Sheng Wu Yi Xue Gong Cheng Xue Za Zhi. 2003 Jun;20(2):291-4.
The CT and MRI manifestations of pachygyria and agyria are presented with a review of the pathological features of the disorders and an evaluation of the diagnostic value of both imaging modalities. 15 cases were analysed retrospectively; of them, 12 were examined with CT and 3 with MRI. The analyses confirm 7 cases with agyria, 5 with pachygyria of bilateral cerebral hemisphere and 3 with limited pachygyria of unilateral hemisphere. On CT and MRI of the whole lesions, the cortex is thickened and the white matter is reduced in proportion. The surface of the brain remains flat and smooth or shows only a few broad gyri and shallow sulci. The border between gray and white matter is smooth. In 12 patients with agyria and pachygyria of the whole brain, the sylvian fissures are shallow, and insulae are exposed. The middle cerebral arteries course superficially along sylvian grooves close to the inner table of the skull. The cerebral contour is "hourglass" or "figure of eight". Associated brain anomalies include the heterotopia of gray matter in 5 cases, the schizencephaly (type I) in 2 cases and the agenesis of the corpus callosum in one case. In conclusion, the pathological changes of pachygyria and agyria are characteristics. CT and MRI are excellent modalities to evaluate these pathological features.

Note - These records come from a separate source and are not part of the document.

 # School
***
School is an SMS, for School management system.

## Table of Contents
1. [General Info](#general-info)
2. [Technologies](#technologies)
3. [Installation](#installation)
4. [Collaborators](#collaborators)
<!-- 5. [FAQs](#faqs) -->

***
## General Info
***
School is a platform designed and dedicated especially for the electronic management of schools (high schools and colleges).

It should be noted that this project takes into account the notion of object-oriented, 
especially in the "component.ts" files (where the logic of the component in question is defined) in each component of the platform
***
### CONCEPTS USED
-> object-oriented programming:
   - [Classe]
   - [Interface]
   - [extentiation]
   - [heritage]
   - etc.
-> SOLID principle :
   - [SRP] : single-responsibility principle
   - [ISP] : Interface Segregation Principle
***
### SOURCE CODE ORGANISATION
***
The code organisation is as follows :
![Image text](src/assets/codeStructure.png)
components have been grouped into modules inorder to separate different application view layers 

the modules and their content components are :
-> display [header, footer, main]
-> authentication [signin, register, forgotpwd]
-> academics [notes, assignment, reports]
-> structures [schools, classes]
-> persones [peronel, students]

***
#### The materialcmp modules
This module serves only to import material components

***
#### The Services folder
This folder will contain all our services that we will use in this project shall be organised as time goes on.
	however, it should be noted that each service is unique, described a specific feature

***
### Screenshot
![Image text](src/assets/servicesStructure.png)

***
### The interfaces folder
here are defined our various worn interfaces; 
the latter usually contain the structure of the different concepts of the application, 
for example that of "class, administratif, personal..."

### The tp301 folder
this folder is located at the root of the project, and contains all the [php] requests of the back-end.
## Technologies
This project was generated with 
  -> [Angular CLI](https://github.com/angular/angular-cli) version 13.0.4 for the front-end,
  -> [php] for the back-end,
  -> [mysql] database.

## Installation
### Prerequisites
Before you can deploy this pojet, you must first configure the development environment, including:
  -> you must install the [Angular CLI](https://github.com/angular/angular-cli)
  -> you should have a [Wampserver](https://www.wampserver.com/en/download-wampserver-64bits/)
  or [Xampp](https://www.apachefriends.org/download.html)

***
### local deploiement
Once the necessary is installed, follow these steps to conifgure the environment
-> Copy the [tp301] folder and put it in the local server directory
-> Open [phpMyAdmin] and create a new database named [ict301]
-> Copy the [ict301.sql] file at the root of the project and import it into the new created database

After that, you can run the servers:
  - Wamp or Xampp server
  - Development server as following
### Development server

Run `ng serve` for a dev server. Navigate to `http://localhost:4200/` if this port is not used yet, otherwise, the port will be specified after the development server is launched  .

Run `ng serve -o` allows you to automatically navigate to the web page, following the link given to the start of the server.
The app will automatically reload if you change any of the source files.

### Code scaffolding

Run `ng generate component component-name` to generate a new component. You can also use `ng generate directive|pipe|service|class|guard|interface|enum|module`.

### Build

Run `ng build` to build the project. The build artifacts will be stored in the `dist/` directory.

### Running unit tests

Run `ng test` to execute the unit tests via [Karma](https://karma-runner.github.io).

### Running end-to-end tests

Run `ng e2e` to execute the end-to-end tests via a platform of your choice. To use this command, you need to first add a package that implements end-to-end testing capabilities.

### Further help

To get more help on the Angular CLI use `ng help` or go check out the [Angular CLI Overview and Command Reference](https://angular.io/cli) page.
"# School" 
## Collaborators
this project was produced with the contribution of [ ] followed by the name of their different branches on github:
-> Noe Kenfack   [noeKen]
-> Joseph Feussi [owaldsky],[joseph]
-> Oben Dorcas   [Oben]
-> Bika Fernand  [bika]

本文介绍了巨脑回和无脑回畸形的CT及MRI表现,回顾了其病理特征,并评估了这两种影像学检查方法的诊断价值。回顾性分析了15例患者,其中12例行CT检查,3例行MRI检查。分析结果证实,7例为无脑回畸形,5例为双侧大脑半球巨脑回畸形,3例为单侧半球局限性巨脑回畸形。在全脑病变的CT及MRI上,皮质增厚,白质比例减少。脑表面保持平坦光滑,或仅显示少数宽脑回和浅脑沟。灰质与白质边界光滑。在12例全脑无脑回和巨脑回畸形患者中,外侧裂浅,脑岛暴露。大脑中动脉沿外侧裂在颅骨内板附近浅行。脑轮廓呈“沙漏”形或“8”字形。相关脑畸形包括5例灰质异位、2例脑裂畸形(I型)和1例胼胝体发育不全。总之,巨脑回和无脑回畸形的病理改变具有特征性。CT和MRI是评估这些病理特征的优秀检查方法。